> Records provided
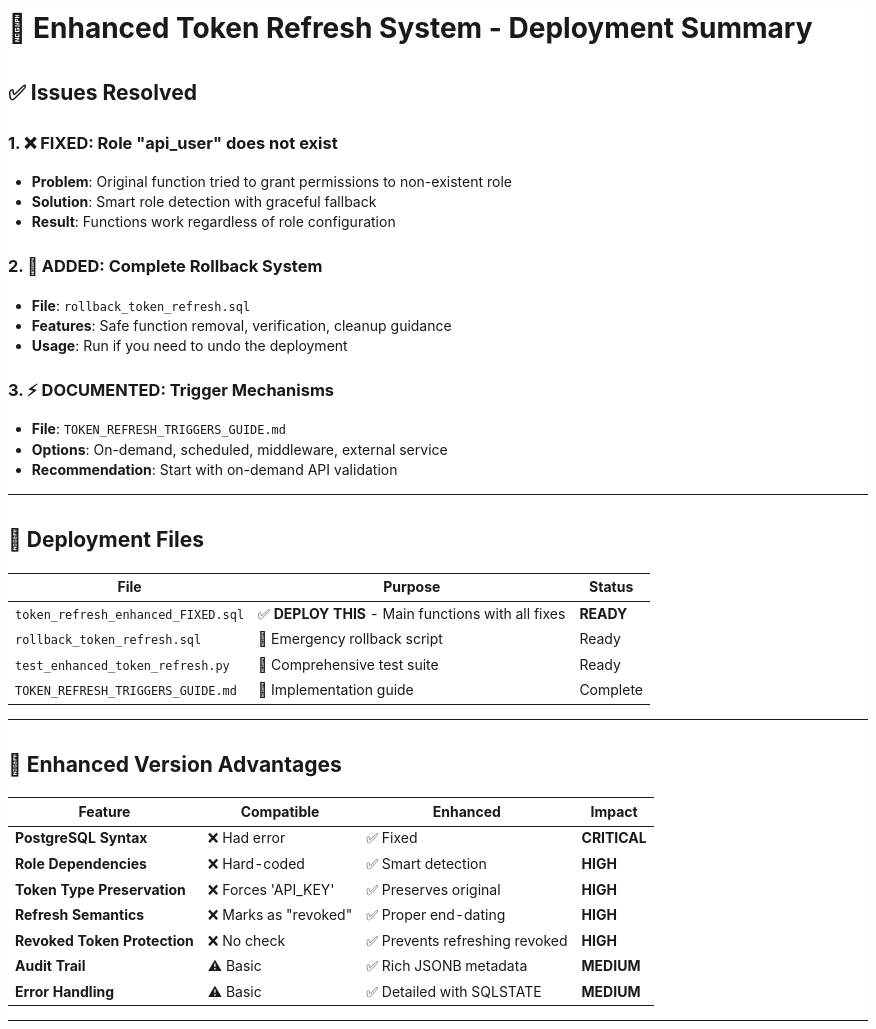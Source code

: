 # 🚀 Enhanced Token Refresh System - Deployment Summary

## ✅ **Issues Resolved**

### 1. ❌ **FIXED: Role "api_user" does not exist**
- **Problem**: Original function tried to grant permissions to non-existent role
- **Solution**: Smart role detection with graceful fallback
- **Result**: Functions work regardless of role configuration

### 2. 🔄 **ADDED: Complete Rollback System**
- **File**: `rollback_token_refresh.sql`
- **Features**: Safe function removal, verification, cleanup guidance
- **Usage**: Run if you need to undo the deployment

### 3. ⚡ **DOCUMENTED: Trigger Mechanisms**
- **File**: `TOKEN_REFRESH_TRIGGERS_GUIDE.md`
- **Options**: On-demand, scheduled, middleware, external service
- **Recommendation**: Start with on-demand API validation

---

## 📁 **Deployment Files**

| **File** | **Purpose** | **Status** |
|----|----|-----|
| `token_refresh_enhanced_FIXED.sql` | ✅ **DEPLOY THIS** - Main functions with all fixes | **READY** |
| `rollback_token_refresh.sql` | 🔄 Emergency rollback script | Ready |
| `test_enhanced_token_refresh.py` | 🧪 Comprehensive test suite | Ready |
| `TOKEN_REFRESH_TRIGGERS_GUIDE.md` | 📖 Implementation guide | Complete |

---

## 🎯 **Enhanced Version Advantages**

| **Feature** | **Compatible** | **Enhanced** | **Impact** |
|----|----|----|-----|
| **PostgreSQL Syntax** | ❌ Had error | ✅ Fixed | **CRITICAL** |
| **Role Dependencies** | ❌ Hard-coded | ✅ Smart detection | **HIGH** |
| **Token Type Preservation** | ❌ Forces 'API_KEY' | ✅ Preserves original | **HIGH** |
| **Refresh Semantics** | ❌ Marks as "revoked" | ✅ Proper end-dating | **HIGH** |
| **Revoked Token Protection** | ❌ No check | ✅ Prevents refreshing revoked | **HIGH** |
| **Audit Trail** | ⚠️ Basic | ✅ Rich JSONB metadata | **MEDIUM** |
| **Error Handling** | ⚠️ Basic | ✅ Detailed with SQLSTATE | **MEDIUM** |

---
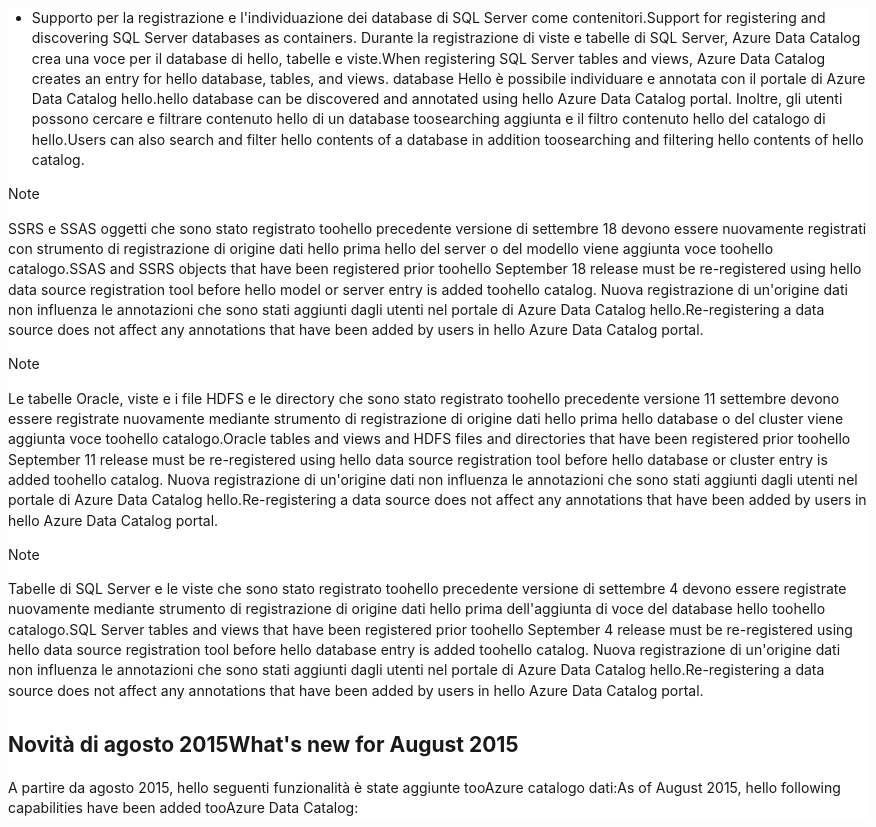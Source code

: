 * <span data-ttu-id="c3f61-353">Supporto per la registrazione e l'individuazione dei database di SQL Server come contenitori.</span><span class="sxs-lookup"><span data-stu-id="c3f61-353">Support for registering and discovering SQL Server databases as containers.</span></span> <span data-ttu-id="c3f61-354">Durante la registrazione di viste e tabelle di SQL Server, Azure Data Catalog crea una voce per il database di hello, tabelle e viste.</span><span class="sxs-lookup"><span data-stu-id="c3f61-354">When registering SQL Server tables and views, Azure Data Catalog creates an entry for hello database, tables, and views.</span></span> <span data-ttu-id="c3f61-355">database Hello è possibile individuare e annotata con il portale di Azure Data Catalog hello.</span><span class="sxs-lookup"><span data-stu-id="c3f61-355">hello database can be discovered and annotated using hello Azure Data Catalog portal.</span></span> <span data-ttu-id="c3f61-356">Inoltre, gli utenti possono cercare e filtrare contenuto hello di un database toosearching aggiunta e il filtro contenuto hello del catalogo di hello.</span><span class="sxs-lookup"><span data-stu-id="c3f61-356">Users can also search and filter hello contents of a database in addition toosearching and filtering hello contents of hello catalog.</span></span>

> [!NOTE]
> <span data-ttu-id="c3f61-357">SSRS e SSAS oggetti che sono stato registrato toohello precedente versione di settembre 18 devono essere nuovamente registrati con strumento di registrazione di origine dati hello prima hello del server o del modello viene aggiunta voce toohello catalogo.</span><span class="sxs-lookup"><span data-stu-id="c3f61-357">SSAS and SSRS objects that have been registered prior toohello September 18 release must be re-registered using hello data source registration tool before hello model or server entry is added toohello catalog.</span></span> <span data-ttu-id="c3f61-358">Nuova registrazione di un'origine dati non influenza le annotazioni che sono stati aggiunti dagli utenti nel portale di Azure Data Catalog hello.</span><span class="sxs-lookup"><span data-stu-id="c3f61-358">Re-registering a data source does not affect any annotations that have been added by users in hello Azure Data Catalog portal.</span></span>

> [!NOTE]
> <span data-ttu-id="c3f61-359">Le tabelle Oracle, viste e i file HDFS e le directory che sono stato registrato toohello precedente versione 11 settembre devono essere registrate nuovamente mediante strumento di registrazione di origine dati hello prima hello database o del cluster viene aggiunta voce toohello catalogo.</span><span class="sxs-lookup"><span data-stu-id="c3f61-359">Oracle tables and views and HDFS files and directories that have been registered prior toohello September 11 release must be re-registered using hello data source registration tool before hello database or cluster entry is added toohello catalog.</span></span> <span data-ttu-id="c3f61-360">Nuova registrazione di un'origine dati non influenza le annotazioni che sono stati aggiunti dagli utenti nel portale di Azure Data Catalog hello.</span><span class="sxs-lookup"><span data-stu-id="c3f61-360">Re-registering a data source does not affect any annotations that have been added by users in hello Azure Data Catalog portal.</span></span>

> [!NOTE]
> <span data-ttu-id="c3f61-361">Tabelle di SQL Server e le viste che sono stato registrato toohello precedente versione di settembre 4 devono essere registrate nuovamente mediante strumento di registrazione di origine dati hello prima dell'aggiunta di voce del database hello toohello catalogo.</span><span class="sxs-lookup"><span data-stu-id="c3f61-361">SQL Server tables and views that have been registered prior toohello September 4 release must be re-registered using hello data source registration tool before hello database entry is added toohello catalog.</span></span> <span data-ttu-id="c3f61-362">Nuova registrazione di un'origine dati non influenza le annotazioni che sono stati aggiunti dagli utenti nel portale di Azure Data Catalog hello.</span><span class="sxs-lookup"><span data-stu-id="c3f61-362">Re-registering a data source does not affect any annotations that have been added by users in hello Azure Data Catalog portal.</span></span>

## <a name="whats-new-for-august-2015"></a><span data-ttu-id="c3f61-363">Novità di agosto 2015</span><span class="sxs-lookup"><span data-stu-id="c3f61-363">What's new for August 2015</span></span>
<span data-ttu-id="c3f61-364">A partire da agosto 2015, hello seguenti funzionalità è state aggiunte tooAzure catalogo dati:</span><span class="sxs-lookup"><span data-stu-id="c3f61-364">As of August 2015, hello following capabilities have been added tooAzure Data Catalog:</span></span>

> Exercise directions
Find and copy each line of the listing above that holds the word "revoked".

> Response
| **Refresh Semantics** | ❌ Marks as "revoked" | ✅ Proper end-dating | **HIGH** |
| **Revoked Token Protection** | ❌ No check | ✅ Prevents refreshing revoked | **HIGH** |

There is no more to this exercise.